And should he do that in custody?  Why would that need to be done in custody?---I think he – he – he needs to have a very clear acceptance of his risk of sexual offending and a – a clear strategy on how to manage that risk, more than just simply saying he’s not going to do it any more, or he’s going to tell friends to go away.  He needs to be able to show that he can control his behaviour.  He need to develop a – release plan that specifically mentions his intention to adhere to the orders.  He needs to develop a release plan that targets his emotional difficulties, that – that identifies key [indistinct] in his environment [indistinct] he can plan and develop strategies around who will intervene on his behalf when his risk factors look like they’re going to increase and will guide him and advise him.  All of that can come out of the program.  And he needs to have strategies on [indistinct] that will allow him to reliably prevent himself from becoming emotionally distressed, feeling emasculated and manage – manage those sorts of feelings that he gets whenever people challenge him, which is [indistinct] which are high risk factors.  And all of that will be tackled in the program and in his abstaining from drugs and alcohol and know how he’s going to do that and know which support he’s going to call on when he leaves.

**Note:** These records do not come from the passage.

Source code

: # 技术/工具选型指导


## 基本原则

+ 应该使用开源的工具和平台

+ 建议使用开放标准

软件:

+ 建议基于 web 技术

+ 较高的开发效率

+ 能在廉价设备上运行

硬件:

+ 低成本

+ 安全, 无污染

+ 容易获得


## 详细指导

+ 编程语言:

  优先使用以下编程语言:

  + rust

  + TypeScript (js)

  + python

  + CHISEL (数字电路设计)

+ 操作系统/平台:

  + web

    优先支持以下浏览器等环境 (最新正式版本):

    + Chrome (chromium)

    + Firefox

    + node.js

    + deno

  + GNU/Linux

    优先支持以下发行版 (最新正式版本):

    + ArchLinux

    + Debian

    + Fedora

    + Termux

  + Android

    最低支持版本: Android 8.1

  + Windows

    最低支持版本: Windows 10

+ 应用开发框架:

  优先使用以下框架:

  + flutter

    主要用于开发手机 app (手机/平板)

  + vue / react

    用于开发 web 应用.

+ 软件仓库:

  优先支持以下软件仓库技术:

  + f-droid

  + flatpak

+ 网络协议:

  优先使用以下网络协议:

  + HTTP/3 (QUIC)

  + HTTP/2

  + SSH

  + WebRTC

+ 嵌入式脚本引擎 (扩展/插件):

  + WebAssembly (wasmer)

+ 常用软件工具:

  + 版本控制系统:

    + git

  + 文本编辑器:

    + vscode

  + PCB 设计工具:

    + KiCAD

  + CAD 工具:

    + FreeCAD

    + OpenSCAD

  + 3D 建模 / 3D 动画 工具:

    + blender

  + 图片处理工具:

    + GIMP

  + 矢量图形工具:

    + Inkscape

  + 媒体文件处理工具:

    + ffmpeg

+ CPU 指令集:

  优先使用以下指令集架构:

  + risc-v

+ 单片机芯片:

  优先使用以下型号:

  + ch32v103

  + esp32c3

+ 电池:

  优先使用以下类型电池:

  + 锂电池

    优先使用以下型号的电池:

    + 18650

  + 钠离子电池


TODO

And from what you’ve just said, that supports your statement in the – your report that he also needs to undergo an alcohol and substance abuse program?

Does he require to enter into a form of individual treatment as well?---Yes.

And should that be commenced before he is released from custody?---I believe so.  I think it’d be more likely to be successful if he is already introduced to the person who’s going to see him on the outside prior to his release [indistinct] develop prior to his release a – a good transition plan or release plan together that involves regular attendance at [indistinct] any emotions that he feels are – are distressing him at the time can be discussed with a – a suitable mental health professional who is experienced with male, especially aggressive male, offenders.”[12]

Other material

  1. The respondent is currently incarcerated in the Lotus Glen Correctional facility and his Prison History records that he has had multiple breaches for behaviour including fighting with other prisoners, using offensive language to prison officers and getting tattoos.  His employment has been terminated on a number of occasions due to poor behaviour.
  2. The affidavit of Claire Foster dated 9 November 2017[13] referred to the respondent’s involvement in the SOPIM Program which noted that his engagement and motivation fluctuated significantly and involved periods of abstinence from the program.  It was noted that his version of the index offences “differed significantly”[14] from the sentencing transcript.  I also note in this regard that Dr Arthur considered that whilst the respondent had an intellectual understanding of problematic behaviour which indicated a high sex drive, he did not have an ability “to assess his own risk of sexual preoccupation or strategies to mitigate this risk should it present again on release into the community.”[15]
  3. The affidavit of Katherine McKinnon sworn 24 April 2018[16] stated that the Staying on Track Sexual Offending Maintenance Program (SOMP) was a 13 week program which was available to offenders who had previously completed an intensive sexual offending program with the next course due to commence between July and December 2018.  The SOMP was also offered in the community but the next course in Townsville would not commence until January 2019 and would run until June 2019.  Her evidence was that the Pathways High Intensity Substance Abuse Program is only offered in custody and that the respondent has not been identified as someone who currently met the criteria.  The Low Intensity Program was however offered and was available across the state.
  4. The respondent’s current plans are to live with his grandfather on his release but a suitability assessment has not yet been completed.  The affidavit of Jolene Monson sworn 24 April 2018[17] states that in the event that no suitable accommodation is proposed the respondent will be housed in QCS contingency accommodation on a temporary basis.  Such accommodation however does not provide intensive personal support and does not include escorted leave.[18]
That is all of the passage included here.